Collected data
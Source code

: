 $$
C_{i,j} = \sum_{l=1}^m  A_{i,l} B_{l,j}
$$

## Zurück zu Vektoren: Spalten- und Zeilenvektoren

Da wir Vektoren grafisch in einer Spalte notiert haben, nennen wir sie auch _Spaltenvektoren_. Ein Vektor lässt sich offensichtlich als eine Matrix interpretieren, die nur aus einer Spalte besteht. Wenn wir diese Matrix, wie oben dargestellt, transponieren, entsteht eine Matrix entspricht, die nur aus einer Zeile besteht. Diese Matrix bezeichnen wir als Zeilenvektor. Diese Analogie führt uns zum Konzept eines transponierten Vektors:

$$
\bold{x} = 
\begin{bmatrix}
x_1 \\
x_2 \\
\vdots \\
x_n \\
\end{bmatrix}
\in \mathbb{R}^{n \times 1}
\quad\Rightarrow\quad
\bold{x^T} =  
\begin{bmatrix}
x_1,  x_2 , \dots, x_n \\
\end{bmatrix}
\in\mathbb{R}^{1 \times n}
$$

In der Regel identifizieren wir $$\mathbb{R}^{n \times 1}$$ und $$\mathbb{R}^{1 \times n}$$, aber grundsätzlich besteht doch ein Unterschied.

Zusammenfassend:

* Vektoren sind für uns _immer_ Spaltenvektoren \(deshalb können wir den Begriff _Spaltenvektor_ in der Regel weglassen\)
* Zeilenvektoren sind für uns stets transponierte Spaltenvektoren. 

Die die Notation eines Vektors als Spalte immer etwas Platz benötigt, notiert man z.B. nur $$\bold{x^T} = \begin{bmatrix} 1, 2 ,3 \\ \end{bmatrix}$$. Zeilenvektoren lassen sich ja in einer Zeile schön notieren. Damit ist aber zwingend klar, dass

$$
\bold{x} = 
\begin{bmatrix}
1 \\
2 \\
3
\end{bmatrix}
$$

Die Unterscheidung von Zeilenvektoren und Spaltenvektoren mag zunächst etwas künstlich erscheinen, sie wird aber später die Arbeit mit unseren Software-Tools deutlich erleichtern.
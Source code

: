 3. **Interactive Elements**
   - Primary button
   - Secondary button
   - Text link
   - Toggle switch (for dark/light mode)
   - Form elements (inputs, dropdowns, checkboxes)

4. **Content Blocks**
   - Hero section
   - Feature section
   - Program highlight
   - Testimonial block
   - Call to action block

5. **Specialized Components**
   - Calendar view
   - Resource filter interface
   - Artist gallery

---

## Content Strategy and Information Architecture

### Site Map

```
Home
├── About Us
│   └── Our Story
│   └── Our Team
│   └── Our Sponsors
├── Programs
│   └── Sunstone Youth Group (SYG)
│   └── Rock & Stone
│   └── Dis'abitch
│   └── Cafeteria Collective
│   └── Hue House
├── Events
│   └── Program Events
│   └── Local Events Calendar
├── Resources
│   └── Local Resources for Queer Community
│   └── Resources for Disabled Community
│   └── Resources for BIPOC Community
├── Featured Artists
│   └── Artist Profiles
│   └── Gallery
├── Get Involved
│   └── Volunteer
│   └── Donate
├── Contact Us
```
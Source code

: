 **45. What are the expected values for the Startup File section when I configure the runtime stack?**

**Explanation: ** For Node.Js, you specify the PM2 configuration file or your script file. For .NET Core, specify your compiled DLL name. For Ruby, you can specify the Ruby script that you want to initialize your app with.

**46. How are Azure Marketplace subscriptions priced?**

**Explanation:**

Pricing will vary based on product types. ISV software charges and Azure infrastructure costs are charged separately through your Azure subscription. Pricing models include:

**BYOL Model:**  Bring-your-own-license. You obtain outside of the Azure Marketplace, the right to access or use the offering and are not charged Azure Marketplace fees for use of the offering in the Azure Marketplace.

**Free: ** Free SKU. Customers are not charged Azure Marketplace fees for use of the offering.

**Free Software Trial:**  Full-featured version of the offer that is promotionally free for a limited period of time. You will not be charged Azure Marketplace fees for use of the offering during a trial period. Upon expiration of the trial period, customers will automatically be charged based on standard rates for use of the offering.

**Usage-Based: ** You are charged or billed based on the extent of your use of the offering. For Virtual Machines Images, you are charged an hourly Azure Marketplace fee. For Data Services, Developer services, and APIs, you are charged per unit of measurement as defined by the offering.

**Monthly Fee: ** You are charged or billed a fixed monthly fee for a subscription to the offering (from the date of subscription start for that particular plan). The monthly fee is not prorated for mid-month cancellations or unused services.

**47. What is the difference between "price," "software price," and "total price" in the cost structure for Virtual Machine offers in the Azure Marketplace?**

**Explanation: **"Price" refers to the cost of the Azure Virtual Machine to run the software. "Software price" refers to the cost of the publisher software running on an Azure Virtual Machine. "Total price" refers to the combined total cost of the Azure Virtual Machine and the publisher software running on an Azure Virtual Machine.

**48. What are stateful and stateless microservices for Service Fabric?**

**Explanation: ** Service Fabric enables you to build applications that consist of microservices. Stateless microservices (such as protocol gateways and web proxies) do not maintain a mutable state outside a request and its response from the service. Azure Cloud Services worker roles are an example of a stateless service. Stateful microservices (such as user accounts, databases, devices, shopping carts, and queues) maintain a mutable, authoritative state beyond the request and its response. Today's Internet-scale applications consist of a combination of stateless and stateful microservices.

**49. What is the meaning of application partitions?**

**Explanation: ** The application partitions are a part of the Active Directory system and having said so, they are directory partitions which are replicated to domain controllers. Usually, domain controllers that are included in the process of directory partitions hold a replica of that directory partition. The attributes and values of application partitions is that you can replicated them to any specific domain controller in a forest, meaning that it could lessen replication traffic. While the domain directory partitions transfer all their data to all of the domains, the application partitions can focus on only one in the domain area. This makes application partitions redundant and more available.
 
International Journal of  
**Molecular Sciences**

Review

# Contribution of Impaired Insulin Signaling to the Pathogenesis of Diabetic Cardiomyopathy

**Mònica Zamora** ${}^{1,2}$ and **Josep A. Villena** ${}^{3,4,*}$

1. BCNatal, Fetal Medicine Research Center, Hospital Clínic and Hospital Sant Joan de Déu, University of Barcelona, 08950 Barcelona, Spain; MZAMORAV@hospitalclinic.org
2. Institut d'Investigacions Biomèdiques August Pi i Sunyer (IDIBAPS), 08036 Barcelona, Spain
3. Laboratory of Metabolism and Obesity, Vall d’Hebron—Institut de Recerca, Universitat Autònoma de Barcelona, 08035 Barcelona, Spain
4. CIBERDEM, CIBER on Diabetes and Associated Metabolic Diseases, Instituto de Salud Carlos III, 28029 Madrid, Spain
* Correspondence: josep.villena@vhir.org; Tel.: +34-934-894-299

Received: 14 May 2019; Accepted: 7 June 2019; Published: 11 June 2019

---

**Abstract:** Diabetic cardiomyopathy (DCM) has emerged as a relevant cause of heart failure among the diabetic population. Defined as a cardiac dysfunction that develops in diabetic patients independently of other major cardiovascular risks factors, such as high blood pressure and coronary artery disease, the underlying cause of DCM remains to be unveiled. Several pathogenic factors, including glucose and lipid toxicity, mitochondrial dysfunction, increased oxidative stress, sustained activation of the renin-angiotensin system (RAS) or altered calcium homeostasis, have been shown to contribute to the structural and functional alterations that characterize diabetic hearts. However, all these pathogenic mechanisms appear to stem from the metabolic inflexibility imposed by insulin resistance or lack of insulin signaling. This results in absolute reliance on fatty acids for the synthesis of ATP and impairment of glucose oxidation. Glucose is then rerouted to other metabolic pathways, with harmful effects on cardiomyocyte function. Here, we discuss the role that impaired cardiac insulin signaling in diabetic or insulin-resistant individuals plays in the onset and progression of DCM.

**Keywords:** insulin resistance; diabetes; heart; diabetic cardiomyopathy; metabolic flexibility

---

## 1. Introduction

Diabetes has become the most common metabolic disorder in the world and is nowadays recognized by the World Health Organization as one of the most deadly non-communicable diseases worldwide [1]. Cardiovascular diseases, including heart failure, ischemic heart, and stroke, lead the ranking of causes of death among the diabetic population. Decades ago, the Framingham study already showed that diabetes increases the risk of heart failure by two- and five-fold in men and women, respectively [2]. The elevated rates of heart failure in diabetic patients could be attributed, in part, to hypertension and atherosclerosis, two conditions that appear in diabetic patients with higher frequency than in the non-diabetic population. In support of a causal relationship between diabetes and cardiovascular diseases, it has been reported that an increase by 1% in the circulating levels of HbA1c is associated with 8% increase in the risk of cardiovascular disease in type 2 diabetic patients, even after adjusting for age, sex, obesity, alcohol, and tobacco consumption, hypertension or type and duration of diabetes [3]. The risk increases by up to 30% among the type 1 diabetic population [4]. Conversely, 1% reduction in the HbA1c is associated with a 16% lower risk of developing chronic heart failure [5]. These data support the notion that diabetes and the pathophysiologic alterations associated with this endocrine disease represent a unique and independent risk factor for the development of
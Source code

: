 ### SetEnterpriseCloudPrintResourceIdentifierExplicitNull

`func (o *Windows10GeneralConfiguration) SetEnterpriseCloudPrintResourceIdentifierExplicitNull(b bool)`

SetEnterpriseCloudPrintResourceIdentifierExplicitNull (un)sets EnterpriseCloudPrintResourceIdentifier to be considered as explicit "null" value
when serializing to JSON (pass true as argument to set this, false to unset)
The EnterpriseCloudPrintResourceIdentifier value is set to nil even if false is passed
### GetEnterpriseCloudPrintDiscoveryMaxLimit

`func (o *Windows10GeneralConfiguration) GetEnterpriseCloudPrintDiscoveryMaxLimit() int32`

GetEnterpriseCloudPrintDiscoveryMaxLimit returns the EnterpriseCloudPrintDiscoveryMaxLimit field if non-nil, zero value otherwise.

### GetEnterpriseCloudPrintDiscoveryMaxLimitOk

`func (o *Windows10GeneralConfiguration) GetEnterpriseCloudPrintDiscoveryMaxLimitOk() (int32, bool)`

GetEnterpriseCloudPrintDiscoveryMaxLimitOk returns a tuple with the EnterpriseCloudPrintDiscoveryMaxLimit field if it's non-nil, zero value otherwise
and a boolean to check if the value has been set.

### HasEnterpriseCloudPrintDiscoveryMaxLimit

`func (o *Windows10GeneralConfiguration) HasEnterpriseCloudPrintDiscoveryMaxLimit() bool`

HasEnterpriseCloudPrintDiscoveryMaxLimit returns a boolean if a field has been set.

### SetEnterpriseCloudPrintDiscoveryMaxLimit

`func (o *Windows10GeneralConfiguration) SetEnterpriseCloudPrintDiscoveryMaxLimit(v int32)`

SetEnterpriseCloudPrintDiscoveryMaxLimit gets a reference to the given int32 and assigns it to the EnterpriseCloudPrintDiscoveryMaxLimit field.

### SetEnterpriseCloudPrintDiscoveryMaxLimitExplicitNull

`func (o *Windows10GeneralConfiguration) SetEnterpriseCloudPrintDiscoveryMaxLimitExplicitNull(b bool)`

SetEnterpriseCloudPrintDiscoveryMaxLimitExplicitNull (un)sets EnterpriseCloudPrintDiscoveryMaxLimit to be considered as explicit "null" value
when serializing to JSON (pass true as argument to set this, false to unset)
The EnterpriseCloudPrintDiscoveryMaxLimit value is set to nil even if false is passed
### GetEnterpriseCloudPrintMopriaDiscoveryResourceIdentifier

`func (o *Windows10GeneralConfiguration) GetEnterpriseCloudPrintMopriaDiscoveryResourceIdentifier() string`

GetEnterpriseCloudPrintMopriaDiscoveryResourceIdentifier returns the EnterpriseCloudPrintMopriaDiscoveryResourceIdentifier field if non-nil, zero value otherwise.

EXERCISE GOAL
Above are the entries. Quote exactly the lines from the one bearing "rates for use of the offering." through the one bearing "Virtual Machine to".

OUTPUT OF THE TASK
**Free Software Trial:**  Full-featured version of the offer that is promotionally free for a limited period of time. You will not be charged Azure Marketplace fees for use of the offering during a trial period. Upon expiration of the trial period, customers will automatically be charged based on standard rates for use of the offering.

**Usage-Based: ** You are charged or billed based on the extent of your use of the offering. For Virtual Machines Images, you are charged an hourly Azure Marketplace fee. For Data Services, Developer services, and APIs, you are charged per unit of measurement as defined by the offering.

**Monthly Fee: ** You are charged or billed a fixed monthly fee for a subscription to the offering (from the date of subscription start for that particular plan). The monthly fee is not prorated for mid-month cancellations or unused services.

**47. What is the difference between "price," "software price," and "total price" in the cost structure for Virtual Machine offers in the Azure Marketplace?**

**Explanation: **"Price" refers to the cost of the Azure Virtual Machine to run the software. "Software price" refers to the cost of the publisher software running on an Azure Virtual Machine. "Total price" refers to the combined total cost of the Azure Virtual Machine and the publisher software running on an Azure Virtual Machine.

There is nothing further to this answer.